Software recommendation systems, Mr. Mackey said, will increasingly become common tools to help people find useful information and products amid the explosion of information and offerings competing for their attention on the Web. “A lot of these techniques will propagate across the Internet,” he predicted.
That is certainly the hope of Domonkos Tikk, a Hungarian computer scientist and a member of the Ensemble. Mr. Tikk, 39, and three younger colleagues started working on the contest shortly after it began, and in 2007 they teamed up with the Princeton group. “When we entered the Netflix competition, we had no experience in collaborative filtering,” Mr. Tikk said.
Yet based on what they learned, Mr. Tikk and his colleagues founded a start-up, Gravity, which is developing recommendation systems for commercial clients, including e-commerce Web sites and a European cellphone company.
Though the Ensemble team nudged ahead of BellKor’s on the public leader board, it is not necessarily the winner.
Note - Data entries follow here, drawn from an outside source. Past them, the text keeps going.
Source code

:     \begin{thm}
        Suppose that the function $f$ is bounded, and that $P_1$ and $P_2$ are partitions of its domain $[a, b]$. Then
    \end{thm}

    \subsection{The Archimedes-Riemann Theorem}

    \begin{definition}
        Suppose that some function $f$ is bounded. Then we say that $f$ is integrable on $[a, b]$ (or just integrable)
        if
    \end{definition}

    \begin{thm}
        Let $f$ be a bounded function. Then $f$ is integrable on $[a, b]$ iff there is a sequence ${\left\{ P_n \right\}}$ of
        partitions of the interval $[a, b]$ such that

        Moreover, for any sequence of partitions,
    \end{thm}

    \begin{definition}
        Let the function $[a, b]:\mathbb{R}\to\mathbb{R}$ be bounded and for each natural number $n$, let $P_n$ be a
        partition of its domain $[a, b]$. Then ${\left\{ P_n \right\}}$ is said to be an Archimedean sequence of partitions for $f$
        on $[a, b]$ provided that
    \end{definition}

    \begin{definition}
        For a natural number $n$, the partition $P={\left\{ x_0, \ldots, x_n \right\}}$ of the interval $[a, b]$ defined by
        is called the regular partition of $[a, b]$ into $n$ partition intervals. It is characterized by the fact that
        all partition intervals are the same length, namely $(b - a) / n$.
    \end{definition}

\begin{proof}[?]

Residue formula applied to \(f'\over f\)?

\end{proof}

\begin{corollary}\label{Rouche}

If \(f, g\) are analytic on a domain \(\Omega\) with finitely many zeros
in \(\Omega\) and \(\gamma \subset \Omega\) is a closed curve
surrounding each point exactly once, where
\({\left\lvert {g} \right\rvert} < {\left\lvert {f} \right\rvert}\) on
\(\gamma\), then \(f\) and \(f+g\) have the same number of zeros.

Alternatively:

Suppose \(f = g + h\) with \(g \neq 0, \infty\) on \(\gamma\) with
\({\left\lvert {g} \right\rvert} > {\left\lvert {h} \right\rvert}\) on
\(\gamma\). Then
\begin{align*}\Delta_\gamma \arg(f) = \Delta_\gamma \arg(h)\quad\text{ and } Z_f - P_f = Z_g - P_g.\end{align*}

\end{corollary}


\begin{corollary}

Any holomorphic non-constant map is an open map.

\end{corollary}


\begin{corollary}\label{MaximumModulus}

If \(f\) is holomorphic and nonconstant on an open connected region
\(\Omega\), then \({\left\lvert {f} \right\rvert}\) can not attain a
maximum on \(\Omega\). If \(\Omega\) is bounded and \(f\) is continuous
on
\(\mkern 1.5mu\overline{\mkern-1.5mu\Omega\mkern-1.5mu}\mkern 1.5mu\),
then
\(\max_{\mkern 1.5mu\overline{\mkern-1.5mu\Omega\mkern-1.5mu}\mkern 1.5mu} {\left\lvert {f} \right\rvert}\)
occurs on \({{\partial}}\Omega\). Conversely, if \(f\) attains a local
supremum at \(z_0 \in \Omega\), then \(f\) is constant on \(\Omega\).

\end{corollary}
BellKor’s, according to Mr. Volinsky, remains in first place, and Netflix contacted it on Sunday to say so.
And in an online forum, another member of the BellKor’s team, Yehuda Koren, a researcher for Yahoo in Israel, said his team had “a better test score than the Ensemble,” despite what the rival team submitted for the leader board.
So is BellKor’s the winner? Certainly not yet, according to a Netflix spokesman, Steve Swasey. “There is no winner,” he said.
A winner, Mr. Swasey said, will probably not be announced until sometime in September at an event hosted by Reed Hastings, Netflix’s chief executive. The movie rental company is not holding off for maximum public relations effect, Mr. Swasey said, but because the winner has not yet been determined.
The Web leader board, he explained, is based on what the teams submit. Next, Netflix’s in-house researchers and outside experts have to validate the teams’ submissions, poring over the submitted code, design documents and other materials. “This is really complex stuff,” Mr. Swasey said.
In Hungary, Mr. Tikk did not sound optimistic. “We didn’t get any notification from Netflix,” he said in a phone interview. “So I think the chances that we won are very slight. It was a nice try.”